### Records for the task

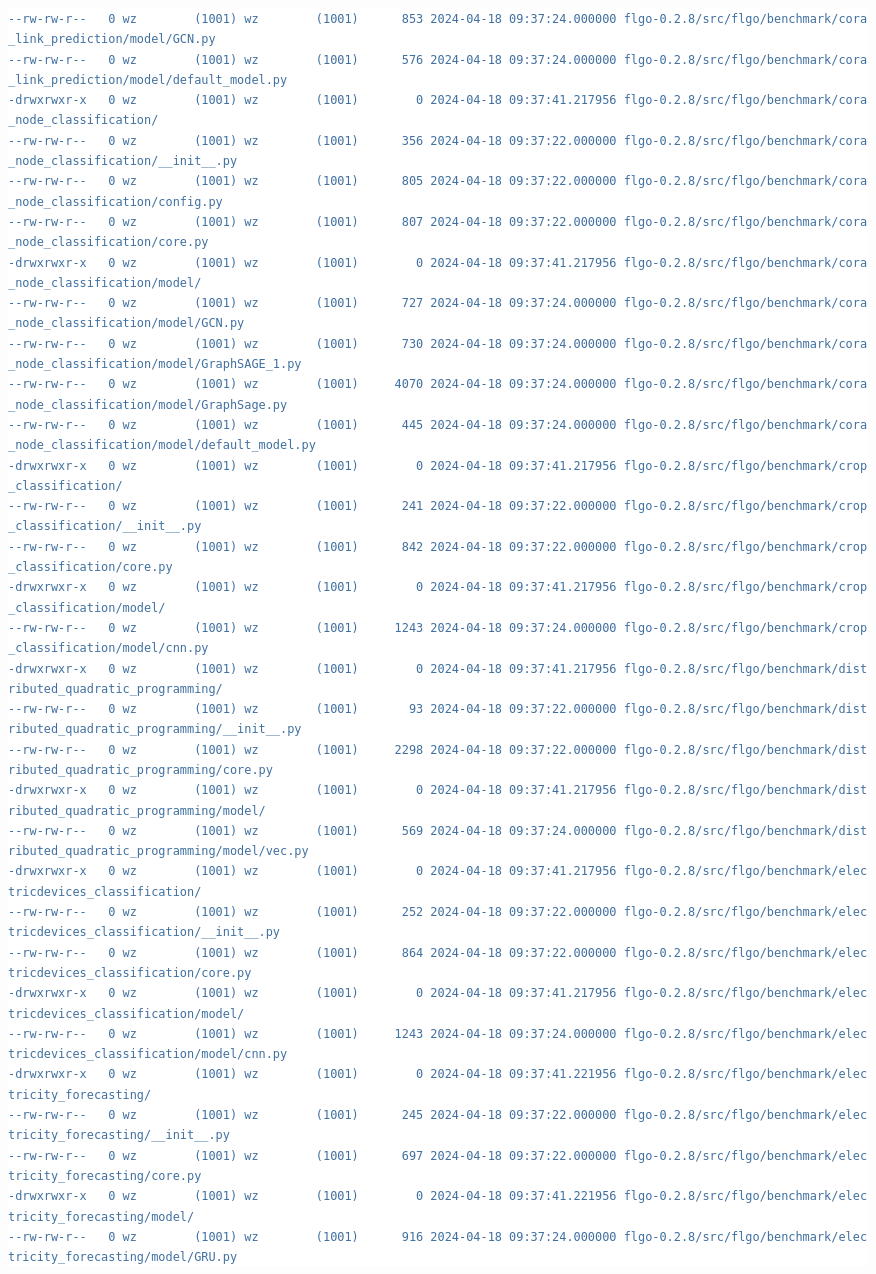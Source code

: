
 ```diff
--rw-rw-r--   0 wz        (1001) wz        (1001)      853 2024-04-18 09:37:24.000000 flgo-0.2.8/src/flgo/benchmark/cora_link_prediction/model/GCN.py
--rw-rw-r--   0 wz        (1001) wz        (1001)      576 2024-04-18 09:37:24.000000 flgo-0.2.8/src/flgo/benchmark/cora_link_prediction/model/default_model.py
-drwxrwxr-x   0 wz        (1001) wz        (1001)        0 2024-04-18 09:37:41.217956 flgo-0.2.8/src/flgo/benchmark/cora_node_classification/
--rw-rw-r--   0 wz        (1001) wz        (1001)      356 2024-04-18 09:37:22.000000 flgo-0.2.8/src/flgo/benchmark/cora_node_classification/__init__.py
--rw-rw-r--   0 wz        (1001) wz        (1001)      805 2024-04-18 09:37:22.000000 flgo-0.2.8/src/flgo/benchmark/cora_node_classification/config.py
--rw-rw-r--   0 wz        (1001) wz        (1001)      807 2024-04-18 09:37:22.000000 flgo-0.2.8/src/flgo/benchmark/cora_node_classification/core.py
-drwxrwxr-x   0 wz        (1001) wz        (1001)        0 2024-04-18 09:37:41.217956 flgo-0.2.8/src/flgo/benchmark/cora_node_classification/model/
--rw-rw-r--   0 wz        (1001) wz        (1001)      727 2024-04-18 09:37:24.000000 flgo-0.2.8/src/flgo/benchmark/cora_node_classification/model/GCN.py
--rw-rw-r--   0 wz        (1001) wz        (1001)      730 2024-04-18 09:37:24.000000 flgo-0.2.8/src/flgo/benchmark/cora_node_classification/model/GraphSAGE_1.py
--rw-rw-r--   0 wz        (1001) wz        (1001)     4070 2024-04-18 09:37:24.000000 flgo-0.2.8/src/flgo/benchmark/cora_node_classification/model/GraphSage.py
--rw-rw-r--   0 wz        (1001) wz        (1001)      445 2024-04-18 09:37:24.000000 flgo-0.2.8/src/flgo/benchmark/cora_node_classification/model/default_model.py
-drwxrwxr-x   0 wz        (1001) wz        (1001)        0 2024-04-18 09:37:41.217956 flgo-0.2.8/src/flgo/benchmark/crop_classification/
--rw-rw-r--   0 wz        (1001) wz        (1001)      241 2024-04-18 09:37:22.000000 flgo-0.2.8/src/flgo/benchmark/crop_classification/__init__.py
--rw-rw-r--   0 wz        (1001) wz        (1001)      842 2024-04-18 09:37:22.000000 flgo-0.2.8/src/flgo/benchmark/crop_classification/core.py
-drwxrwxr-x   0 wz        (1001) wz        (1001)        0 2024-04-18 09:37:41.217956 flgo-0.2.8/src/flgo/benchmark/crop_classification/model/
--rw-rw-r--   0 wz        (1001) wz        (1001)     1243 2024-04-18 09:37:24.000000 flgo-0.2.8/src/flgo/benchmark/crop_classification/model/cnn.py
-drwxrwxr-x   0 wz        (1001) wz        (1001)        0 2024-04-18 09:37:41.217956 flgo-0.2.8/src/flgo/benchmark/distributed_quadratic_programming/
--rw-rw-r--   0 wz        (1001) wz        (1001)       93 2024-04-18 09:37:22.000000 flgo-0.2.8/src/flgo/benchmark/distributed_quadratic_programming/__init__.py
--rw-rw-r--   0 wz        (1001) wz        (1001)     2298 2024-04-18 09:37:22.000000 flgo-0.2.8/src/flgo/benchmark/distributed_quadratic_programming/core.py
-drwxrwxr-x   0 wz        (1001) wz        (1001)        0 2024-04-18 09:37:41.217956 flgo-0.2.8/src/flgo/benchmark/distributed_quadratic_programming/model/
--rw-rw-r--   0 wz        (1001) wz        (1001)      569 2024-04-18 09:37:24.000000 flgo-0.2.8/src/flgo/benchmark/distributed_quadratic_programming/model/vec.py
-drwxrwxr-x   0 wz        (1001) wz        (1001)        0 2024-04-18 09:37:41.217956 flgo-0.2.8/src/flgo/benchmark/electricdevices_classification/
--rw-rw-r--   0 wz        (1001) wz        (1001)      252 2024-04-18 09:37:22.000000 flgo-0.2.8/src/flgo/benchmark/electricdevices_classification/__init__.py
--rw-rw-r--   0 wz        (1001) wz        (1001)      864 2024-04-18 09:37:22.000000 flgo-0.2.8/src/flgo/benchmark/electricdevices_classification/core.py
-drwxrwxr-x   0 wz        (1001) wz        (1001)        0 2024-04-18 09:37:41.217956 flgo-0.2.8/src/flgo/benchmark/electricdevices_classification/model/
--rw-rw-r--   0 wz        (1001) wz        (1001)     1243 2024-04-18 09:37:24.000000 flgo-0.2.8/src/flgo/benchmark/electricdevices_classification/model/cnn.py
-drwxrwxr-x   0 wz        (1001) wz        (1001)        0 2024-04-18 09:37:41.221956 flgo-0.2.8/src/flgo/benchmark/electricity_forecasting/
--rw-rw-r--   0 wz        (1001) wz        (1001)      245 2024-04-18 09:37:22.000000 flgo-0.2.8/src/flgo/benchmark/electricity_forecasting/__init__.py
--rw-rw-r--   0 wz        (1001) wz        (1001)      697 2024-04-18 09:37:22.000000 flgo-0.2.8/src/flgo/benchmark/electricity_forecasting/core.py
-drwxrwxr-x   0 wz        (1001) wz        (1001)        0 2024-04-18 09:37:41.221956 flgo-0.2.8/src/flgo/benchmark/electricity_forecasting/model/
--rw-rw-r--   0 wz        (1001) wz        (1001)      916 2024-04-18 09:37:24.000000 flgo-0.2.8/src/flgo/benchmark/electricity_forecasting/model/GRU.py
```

######
### Records for the task

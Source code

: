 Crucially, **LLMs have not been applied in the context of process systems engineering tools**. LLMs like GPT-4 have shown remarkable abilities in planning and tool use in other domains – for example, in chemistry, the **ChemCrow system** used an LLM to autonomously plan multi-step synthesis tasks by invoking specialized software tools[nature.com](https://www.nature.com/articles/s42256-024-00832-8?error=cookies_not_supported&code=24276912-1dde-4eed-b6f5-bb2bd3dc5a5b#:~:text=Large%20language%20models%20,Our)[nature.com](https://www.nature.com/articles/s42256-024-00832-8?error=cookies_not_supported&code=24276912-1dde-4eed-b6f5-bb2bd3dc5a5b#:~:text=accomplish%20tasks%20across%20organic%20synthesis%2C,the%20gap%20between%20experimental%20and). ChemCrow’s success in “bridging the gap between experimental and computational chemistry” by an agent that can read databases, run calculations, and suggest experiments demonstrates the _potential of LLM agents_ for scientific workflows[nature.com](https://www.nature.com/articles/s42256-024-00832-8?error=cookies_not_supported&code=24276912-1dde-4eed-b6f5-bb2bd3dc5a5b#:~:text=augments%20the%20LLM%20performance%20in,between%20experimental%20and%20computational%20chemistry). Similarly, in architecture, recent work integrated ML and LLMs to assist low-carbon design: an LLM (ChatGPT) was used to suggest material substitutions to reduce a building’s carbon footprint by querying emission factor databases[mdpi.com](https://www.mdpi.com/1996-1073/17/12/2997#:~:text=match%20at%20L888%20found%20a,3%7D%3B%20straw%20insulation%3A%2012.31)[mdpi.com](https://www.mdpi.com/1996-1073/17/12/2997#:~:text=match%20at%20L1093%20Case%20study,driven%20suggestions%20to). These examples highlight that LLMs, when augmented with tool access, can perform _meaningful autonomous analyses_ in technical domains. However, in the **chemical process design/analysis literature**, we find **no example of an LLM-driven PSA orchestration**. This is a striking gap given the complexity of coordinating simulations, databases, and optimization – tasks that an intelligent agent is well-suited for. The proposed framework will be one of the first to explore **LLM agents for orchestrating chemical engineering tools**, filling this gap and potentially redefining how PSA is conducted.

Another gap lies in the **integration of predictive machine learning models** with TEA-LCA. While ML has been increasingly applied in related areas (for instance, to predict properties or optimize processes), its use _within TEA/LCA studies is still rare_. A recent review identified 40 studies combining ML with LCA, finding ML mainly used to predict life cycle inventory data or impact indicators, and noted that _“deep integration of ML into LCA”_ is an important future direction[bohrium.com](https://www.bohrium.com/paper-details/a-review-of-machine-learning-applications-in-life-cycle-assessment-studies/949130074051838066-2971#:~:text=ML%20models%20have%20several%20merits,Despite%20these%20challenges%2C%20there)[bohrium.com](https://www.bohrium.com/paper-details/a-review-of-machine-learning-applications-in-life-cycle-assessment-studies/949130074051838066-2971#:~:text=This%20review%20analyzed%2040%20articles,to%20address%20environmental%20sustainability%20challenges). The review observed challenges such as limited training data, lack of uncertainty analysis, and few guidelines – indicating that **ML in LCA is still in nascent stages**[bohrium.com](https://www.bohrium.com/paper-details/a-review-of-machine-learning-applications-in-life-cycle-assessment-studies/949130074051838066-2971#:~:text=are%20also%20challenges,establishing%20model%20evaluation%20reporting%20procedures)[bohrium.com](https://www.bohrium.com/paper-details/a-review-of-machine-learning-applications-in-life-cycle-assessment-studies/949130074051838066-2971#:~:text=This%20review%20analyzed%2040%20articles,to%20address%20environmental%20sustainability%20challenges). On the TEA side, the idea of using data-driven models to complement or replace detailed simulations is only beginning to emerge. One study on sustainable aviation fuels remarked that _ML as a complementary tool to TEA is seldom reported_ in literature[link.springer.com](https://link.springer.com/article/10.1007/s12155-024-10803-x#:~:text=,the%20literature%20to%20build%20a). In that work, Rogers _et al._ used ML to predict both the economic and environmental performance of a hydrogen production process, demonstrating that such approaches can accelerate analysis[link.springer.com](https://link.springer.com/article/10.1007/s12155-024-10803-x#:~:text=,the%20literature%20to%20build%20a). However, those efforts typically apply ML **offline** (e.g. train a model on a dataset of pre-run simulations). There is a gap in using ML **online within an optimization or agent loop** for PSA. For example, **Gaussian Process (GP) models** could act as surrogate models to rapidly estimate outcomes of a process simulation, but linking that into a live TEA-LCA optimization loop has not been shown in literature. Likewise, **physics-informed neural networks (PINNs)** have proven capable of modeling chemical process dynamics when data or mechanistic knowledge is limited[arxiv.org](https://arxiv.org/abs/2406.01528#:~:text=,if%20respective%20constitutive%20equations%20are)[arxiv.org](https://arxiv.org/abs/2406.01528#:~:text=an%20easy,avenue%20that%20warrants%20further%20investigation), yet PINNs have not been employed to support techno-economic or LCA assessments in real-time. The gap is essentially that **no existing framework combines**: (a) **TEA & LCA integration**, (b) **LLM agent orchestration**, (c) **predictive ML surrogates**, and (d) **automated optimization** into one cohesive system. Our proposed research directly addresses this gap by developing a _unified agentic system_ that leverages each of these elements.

######
### Records for the task

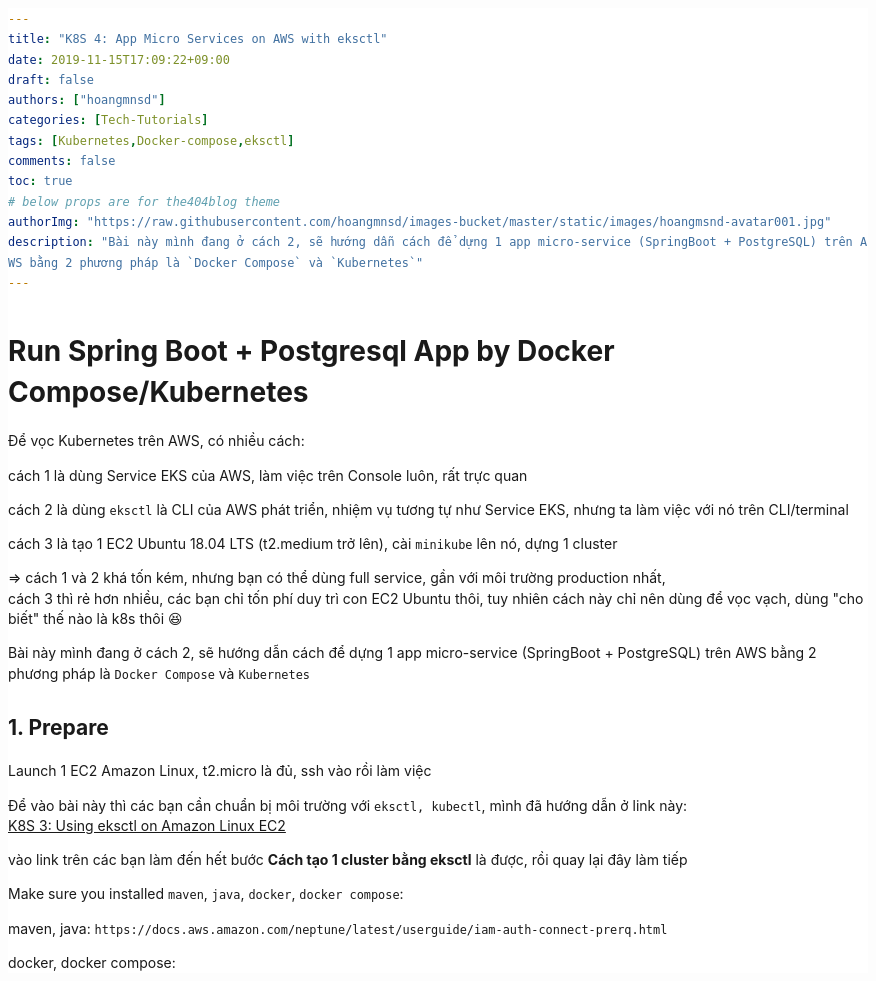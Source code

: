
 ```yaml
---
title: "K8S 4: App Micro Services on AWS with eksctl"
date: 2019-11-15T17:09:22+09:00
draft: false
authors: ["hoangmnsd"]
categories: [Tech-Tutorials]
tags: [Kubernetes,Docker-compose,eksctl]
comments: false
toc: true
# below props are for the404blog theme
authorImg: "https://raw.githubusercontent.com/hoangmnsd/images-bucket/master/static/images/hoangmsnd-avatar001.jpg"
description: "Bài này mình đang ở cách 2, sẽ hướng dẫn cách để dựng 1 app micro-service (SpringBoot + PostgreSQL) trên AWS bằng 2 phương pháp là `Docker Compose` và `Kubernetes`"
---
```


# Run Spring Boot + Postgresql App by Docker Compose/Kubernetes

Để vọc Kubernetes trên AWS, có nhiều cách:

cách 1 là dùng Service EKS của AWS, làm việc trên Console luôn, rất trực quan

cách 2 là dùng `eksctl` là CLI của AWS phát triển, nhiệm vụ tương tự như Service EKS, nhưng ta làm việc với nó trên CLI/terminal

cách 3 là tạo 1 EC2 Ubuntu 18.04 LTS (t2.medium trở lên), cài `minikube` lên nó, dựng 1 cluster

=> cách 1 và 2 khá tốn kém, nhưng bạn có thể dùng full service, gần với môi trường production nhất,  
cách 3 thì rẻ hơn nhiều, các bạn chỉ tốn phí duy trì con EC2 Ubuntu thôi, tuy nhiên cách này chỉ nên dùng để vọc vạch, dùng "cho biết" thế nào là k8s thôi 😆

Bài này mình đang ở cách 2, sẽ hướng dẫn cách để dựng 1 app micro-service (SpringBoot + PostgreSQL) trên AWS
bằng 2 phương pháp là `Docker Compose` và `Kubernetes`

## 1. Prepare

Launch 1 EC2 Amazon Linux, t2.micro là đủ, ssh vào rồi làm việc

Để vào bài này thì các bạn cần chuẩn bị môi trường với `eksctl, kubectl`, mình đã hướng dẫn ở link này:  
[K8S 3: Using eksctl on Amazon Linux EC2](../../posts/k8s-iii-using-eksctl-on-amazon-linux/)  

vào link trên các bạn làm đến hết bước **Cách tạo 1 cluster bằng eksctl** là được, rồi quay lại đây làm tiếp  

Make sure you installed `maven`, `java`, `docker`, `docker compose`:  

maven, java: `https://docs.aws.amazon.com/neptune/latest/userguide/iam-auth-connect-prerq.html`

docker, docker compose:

######

*Work required:* Tell how many lines of the data above contain the word "java", giving the number by itself.

*Your solution:* 2